## ABOUT THIS TASK
Please copy each line in the records below that contains the string "White".
>>>
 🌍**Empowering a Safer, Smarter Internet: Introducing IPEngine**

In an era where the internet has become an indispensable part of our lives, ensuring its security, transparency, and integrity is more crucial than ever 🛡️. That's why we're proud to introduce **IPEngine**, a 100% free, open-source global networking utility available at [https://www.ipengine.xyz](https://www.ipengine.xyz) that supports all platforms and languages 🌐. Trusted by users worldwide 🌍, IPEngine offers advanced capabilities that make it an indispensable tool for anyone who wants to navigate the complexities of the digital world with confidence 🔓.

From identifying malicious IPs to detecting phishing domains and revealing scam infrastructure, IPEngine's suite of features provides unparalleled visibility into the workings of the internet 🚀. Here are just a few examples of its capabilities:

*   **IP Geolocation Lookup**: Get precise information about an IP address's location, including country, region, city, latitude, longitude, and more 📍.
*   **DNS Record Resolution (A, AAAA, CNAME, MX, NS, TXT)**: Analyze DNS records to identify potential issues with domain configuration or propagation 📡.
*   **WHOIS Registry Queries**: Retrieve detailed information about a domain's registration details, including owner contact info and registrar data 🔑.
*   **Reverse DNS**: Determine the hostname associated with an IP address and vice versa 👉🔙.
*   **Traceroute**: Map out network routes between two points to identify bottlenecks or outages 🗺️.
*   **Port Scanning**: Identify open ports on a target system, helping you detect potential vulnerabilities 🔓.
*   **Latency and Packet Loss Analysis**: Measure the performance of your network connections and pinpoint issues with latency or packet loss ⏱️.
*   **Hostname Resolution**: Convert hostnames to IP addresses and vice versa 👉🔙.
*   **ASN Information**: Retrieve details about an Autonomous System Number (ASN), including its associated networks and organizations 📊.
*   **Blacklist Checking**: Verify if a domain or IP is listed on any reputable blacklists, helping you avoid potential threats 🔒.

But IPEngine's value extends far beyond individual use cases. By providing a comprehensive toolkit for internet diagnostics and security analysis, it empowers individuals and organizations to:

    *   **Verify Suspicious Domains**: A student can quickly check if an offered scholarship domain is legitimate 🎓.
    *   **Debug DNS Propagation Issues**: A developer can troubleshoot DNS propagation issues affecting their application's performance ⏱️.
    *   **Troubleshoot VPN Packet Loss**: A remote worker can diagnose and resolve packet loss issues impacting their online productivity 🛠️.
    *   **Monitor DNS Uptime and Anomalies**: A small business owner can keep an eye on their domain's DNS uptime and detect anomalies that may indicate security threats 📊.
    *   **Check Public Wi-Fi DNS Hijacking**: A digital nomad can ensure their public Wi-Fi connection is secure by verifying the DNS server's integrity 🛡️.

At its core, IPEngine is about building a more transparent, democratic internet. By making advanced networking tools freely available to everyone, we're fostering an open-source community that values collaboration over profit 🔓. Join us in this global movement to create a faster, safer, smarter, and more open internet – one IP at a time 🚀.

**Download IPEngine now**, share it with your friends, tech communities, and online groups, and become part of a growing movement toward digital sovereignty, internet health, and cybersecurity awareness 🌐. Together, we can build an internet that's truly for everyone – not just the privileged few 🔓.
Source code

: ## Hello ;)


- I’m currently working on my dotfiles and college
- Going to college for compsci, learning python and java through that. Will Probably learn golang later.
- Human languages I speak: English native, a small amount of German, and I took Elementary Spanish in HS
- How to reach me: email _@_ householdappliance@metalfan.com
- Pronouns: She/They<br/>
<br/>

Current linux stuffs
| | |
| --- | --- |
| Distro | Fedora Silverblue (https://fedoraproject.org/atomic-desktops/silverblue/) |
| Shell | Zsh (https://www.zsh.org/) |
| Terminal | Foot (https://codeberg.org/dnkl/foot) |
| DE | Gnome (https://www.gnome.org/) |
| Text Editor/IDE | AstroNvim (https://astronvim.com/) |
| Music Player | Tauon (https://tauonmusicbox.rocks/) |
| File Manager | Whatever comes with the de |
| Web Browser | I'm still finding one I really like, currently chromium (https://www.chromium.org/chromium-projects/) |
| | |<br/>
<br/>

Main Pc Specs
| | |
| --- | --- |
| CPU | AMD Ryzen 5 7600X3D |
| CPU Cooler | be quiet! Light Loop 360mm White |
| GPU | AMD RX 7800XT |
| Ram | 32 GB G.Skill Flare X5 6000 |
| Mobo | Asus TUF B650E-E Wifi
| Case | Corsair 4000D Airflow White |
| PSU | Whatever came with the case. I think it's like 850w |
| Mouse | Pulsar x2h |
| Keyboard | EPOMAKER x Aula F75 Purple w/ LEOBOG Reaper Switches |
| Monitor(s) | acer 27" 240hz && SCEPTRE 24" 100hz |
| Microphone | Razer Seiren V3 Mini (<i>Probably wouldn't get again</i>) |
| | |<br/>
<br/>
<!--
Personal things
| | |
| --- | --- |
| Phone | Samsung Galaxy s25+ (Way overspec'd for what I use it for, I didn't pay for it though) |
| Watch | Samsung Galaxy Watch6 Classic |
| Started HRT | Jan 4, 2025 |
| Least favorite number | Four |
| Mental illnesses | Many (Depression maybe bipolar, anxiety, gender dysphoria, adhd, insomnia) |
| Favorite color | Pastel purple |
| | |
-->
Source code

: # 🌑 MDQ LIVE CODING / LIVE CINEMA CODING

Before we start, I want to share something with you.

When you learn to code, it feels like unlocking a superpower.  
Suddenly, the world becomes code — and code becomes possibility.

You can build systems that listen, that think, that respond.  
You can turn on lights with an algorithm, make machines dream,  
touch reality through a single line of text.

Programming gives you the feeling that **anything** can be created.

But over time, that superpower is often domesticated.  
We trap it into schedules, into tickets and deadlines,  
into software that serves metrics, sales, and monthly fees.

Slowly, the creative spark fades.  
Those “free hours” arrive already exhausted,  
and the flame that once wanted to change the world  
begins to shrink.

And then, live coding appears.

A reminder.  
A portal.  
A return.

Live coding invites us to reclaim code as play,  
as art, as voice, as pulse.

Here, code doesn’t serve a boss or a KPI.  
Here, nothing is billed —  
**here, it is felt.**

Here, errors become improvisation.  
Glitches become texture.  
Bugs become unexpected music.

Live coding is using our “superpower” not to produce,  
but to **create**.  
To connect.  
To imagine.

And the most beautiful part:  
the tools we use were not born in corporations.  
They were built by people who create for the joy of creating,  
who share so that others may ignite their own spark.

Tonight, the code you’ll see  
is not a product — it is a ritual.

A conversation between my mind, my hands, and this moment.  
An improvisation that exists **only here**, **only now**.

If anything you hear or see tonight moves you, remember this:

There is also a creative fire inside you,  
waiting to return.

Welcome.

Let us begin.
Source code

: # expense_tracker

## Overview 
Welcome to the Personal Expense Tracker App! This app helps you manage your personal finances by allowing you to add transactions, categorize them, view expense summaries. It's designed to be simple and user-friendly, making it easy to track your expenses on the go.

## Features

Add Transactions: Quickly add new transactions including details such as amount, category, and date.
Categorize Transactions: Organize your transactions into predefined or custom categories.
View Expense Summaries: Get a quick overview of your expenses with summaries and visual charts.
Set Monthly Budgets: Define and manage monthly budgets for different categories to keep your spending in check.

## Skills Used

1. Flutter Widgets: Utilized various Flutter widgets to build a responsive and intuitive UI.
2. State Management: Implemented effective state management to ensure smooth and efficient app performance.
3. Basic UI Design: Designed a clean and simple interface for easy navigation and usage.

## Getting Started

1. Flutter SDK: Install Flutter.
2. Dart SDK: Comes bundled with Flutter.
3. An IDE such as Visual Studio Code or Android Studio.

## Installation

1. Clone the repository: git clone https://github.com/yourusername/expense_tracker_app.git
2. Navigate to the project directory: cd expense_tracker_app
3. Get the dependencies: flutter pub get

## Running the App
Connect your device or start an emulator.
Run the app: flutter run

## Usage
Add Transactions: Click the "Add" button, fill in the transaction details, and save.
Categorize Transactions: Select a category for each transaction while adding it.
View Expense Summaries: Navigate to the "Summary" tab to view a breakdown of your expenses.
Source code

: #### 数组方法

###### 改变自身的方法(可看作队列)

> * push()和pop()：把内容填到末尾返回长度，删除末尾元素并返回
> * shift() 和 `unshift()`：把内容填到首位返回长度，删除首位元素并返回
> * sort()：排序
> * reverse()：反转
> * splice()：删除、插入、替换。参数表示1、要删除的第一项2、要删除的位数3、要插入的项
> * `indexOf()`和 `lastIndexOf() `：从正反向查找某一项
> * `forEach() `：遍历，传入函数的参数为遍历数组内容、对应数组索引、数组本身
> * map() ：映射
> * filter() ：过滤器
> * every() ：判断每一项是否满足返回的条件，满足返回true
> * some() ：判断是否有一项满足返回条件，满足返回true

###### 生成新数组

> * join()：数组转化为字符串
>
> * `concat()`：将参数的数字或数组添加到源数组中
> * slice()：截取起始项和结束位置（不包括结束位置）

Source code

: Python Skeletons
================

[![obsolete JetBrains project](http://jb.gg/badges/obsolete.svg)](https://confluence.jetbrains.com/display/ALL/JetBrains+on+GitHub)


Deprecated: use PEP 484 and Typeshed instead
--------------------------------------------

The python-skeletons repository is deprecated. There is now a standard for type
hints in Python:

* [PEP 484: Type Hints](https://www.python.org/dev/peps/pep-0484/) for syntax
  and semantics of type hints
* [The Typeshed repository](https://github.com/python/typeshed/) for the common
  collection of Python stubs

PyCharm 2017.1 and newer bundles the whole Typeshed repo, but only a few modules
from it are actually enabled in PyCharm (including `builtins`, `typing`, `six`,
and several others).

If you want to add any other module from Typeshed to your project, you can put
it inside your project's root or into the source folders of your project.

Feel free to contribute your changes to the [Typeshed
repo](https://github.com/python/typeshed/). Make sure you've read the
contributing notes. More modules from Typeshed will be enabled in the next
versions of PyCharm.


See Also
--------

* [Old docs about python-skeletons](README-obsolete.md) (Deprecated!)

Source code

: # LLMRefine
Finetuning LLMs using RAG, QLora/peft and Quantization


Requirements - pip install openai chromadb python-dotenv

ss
<<<
## ANSWER TO THE EXERCISE
| CPU Cooler | be quiet! Light Loop 360mm White |
| Case | Corsair 4000D Airflow White |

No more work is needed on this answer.